Work request>
Starting at the line that contains "Note: To ignore", print every remaining line of the entries, unchanged, and output nothing more.

Excerpted records>
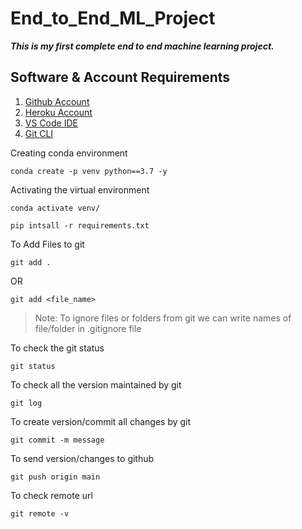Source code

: # End_to_End_ML_Project
***This is my first complete end to end machine learning project.***

## Software & Account Requirements

1. [Github Account](https://github.com)
2. [Heroku Account](https://dashboard.heroku.com/login)
3. [VS Code IDE](https://code.visualstudio.com/download)
4. [Git CLI](https://git-scm.com/downloads)

Creating conda environment
```
conda create -p venv python==3.7 -y
```

Activating the virtual environment
```
conda activate venv/
```

```
pip intsall -r requirements.txt
```

To Add Files to git
``` 
git add .
```
OR
``` 
git add <file_name>
```

> Note: To ignore files or folders from git we can write names of file/folder in  .gitignore file

To check the git status
```
git status
```

To check all the version maintained by git
```
git log
```

To create version/commit all changes by git
```
git commit -m message
```

To send version/changes to github
```
git push origin main
```

To check  remote url
```
git remote -v
```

Answer area>
> Note: To ignore files or folders from git we can write names of file/folder in  .gitignore file

To check the git status
```
git status
```

To check all the version maintained by git
```
git log
```

To create version/commit all changes by git
```
git commit -m message
```

To send version/changes to github
```
git push origin main
```

To check  remote url
```
git remote -v
```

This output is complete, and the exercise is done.